[Aim of the task]
Look through the listing below and write out exactly the lines from the line with "### Möglichkeit, sich" to the line with "### Zuschüsse zu Zahnfehlstellungskorrekturen", both included, and no others.

[Data for processing]
● ● ● ● ● ● ●
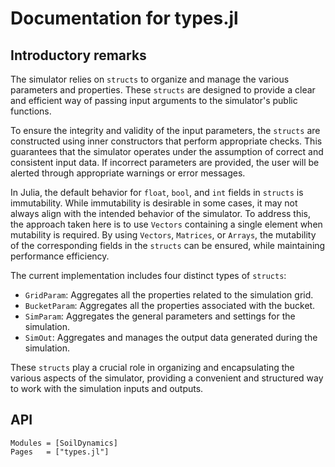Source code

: # Documentation for types.jl

## Introductory remarks
The simulator relies on `structs` to organize and manage the various parameters and properties.
These `structs` are designed to provide a clear and efficient way of passing input arguments to the simulator's public functions.

To ensure the integrity and validity of the input parameters, the `structs` are constructed using inner constructors that perform appropriate checks.
This guarantees that the simulator operates under the assumption of correct and consistent input data.
If incorrect parameters are provided, the user will be alerted through appropriate warnings or error messages.

In Julia, the default behavior for `float`, `bool`, and `int` fields in `structs` is immutability.
While immutability is desirable in some cases, it may not always align with the intended behavior of the simulator.
To address this, the approach taken here is to use `Vectors` containing a single element when mutability is required.
By using `Vectors`, `Matrices`, or `Arrays`, the mutability of the corresponding fields in the `structs` can be ensured, while maintaining performance efficiency.

The current implementation includes four distinct types of `structs`:
- `GridParam`: Aggregates all the properties related to the simulation grid.
- `BucketParam`: Aggregates all the properties associated with the bucket.
- `SimParam`: Aggregates the general parameters and settings for the simulation.
- `SimOut`: Aggregates and manages the output data generated during the simulation.

These `structs` play a crucial role in organizing and encapsulating the various aspects of the simulator, providing a convenient and structured way to work with the simulation inputs and outputs.

## API
```@autodocs
Modules = [SoilDynamics]
Pages   = ["types.jl"]
```
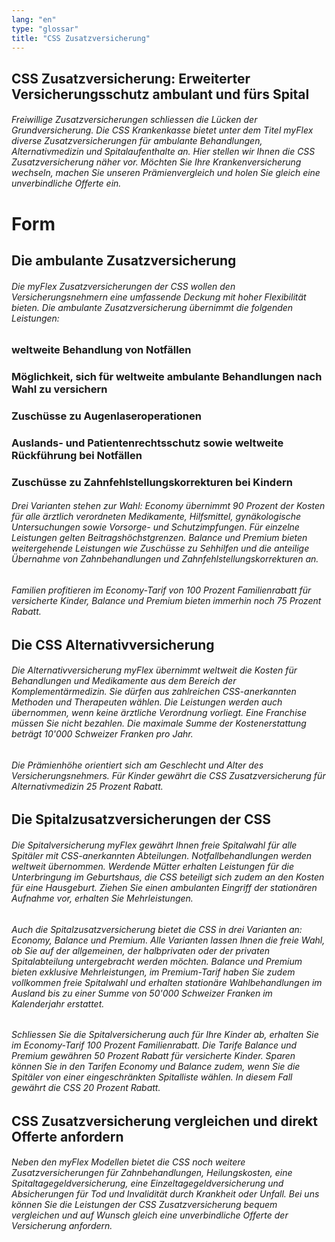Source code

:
 ```yaml
---
lang: "en"
type: "glossar"
title: "CSS Zusatzversicherung"
---
```


## CSS Zusatzversicherung: Erweiterter Versicherungsschutz ambulant und fürs Spital

###### Freiwillige Zusatzversicherungen schliessen die Lücken der Grundversicherung. Die CSS Krankenkasse bietet unter dem Titel myFlex diverse Zusatzversicherungen für ambulante Behandlungen, Alternativmedizin und Spitalaufenthalte an. Hier stellen wir Ihnen die CSS Zusatzversicherung näher vor. Möchten Sie Ihre Krankenversicherung wechseln, machen Sie unseren Prämienvergleich und holen Sie gleich eine unverbindliche Offerte ein.

# Form

## Die ambulante Zusatzversicherung

###### Die myFlex Zusatzversicherungen der CSS wollen den Versicherungsnehmern eine umfassende Deckung mit hoher Flexibilität bieten. Die ambulante Zusatzversicherung übernimmt die folgenden Leistungen:

### weltweite Behandlung von Notfällen

### Möglichkeit, sich für weltweite ambulante Behandlungen nach Wahl zu versichern

### Zuschüsse zu Augenlaseroperationen

### Auslands- und Patientenrechtsschutz sowie weltweite Rückführung bei Notfällen

### Zuschüsse zu Zahnfehlstellungskorrekturen bei Kindern

###### Drei Varianten stehen zur Wahl: Economy übernimmt 90 Prozent der Kosten für alle ärztlich verordneten Medikamente, Hilfsmittel, gynäkologische Untersuchungen sowie Vorsorge- und Schutzimpfungen. Für einzelne Leistungen gelten Beitragshöchstgrenzen. Balance und Premium bieten weitergehende Leistungen wie Zuschüsse zu Sehhilfen und die anteilige Übernahme von Zahnbehandlungen und Zahnfehlstellungskorrekturen an.

###### Familien profitieren im Economy-Tarif von 100 Prozent Familienrabatt für versicherte Kinder, Balance und Premium bieten immerhin noch 75 Prozent Rabatt.

## Die CSS Alternativversicherung

###### Die Alternativversicherung myFlex übernimmt weltweit die Kosten für Behandlungen und Medikamente aus dem Bereich der Komplementärmedizin. Sie dürfen aus zahlreichen CSS-anerkannten Methoden und Therapeuten wählen. Die Leistungen werden auch übernommen, wenn keine ärztliche Verordnung vorliegt. Eine Franchise müssen Sie nicht bezahlen. Die maximale Summe der Kostenerstattung beträgt 10'000 Schweizer Franken pro Jahr.

###### Die Prämienhöhe orientiert sich am Geschlecht und Alter des Versicherungsnehmers. Für Kinder gewährt die CSS Zusatzversicherung für Alternativmedizin 25 Prozent Rabatt.

## Die Spitalzusatzversicherungen der CSS

###### Die Spitalversicherung myFlex gewährt Ihnen freie Spitalwahl für alle Spitäler mit CSS-anerkannten Abteilungen. Notfallbehandlungen werden weltweit übernommen. Werdende Mütter erhalten Leistungen für die Unterbringung im Geburtshaus, die CSS beteiligt sich zudem an den Kosten für eine Hausgeburt. Ziehen Sie einen ambulanten Eingriff der stationären Aufnahme vor, erhalten Sie Mehrleistungen.

###### Auch die Spitalzusatzversicherung bietet die CSS in drei Varianten an: Economy, Balance und Premium. Alle Varianten lassen Ihnen die freie Wahl, ob Sie auf der allgemeinen, der halbprivaten oder der privaten Spitalabteilung untergebracht werden möchten. Balance und Premium bieten exklusive Mehrleistungen, im Premium-Tarif haben Sie zudem vollkommen freie Spitalwahl und erhalten stationäre Wahlbehandlungen im Ausland bis zu einer Summe von 50'000 Schweizer Franken im Kalenderjahr erstattet.

###### Schliessen Sie die Spitalversicherung auch für Ihre Kinder ab, erhalten Sie im Economy-Tarif 100 Prozent Familienrabatt. Die Tarife Balance und Premium gewähren 50 Prozent Rabatt für versicherte Kinder. Sparen können Sie in den Tarifen Economy und Balance zudem, wenn Sie die Spitäler von einer eingeschränkten Spitalliste wählen. In diesem Fall gewährt die CSS 20 Prozent Rabatt.

## CSS Zusatzversicherung vergleichen und direkt Offerte anfordern

###### Neben den myFlex Modellen bietet die CSS noch weitere Zusatzversicherungen für Zahnbehandlungen, Heilungskosten, eine Spitaltagegeldversicherung, eine Einzeltagegeldversicherung und Absicherungen für Tod und Invalidität durch Krankheit oder Unfall. Bei uns können Sie die Leistungen der CSS Zusatzversicherung bequem vergleichen und auf Wunsch gleich eine unverbindliche Offerte der Versicherung anfordern.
● ● ● ● ● ● ●
[Your solution]
### Möglichkeit, sich für weltweite ambulante Behandlungen nach Wahl zu versichern

### Zuschüsse zu Augenlaseroperationen

### Auslands- und Patientenrechtsschutz sowie weltweite Rückführung bei Notfällen

### Zuschüsse zu Zahnfehlstellungskorrekturen bei Kindern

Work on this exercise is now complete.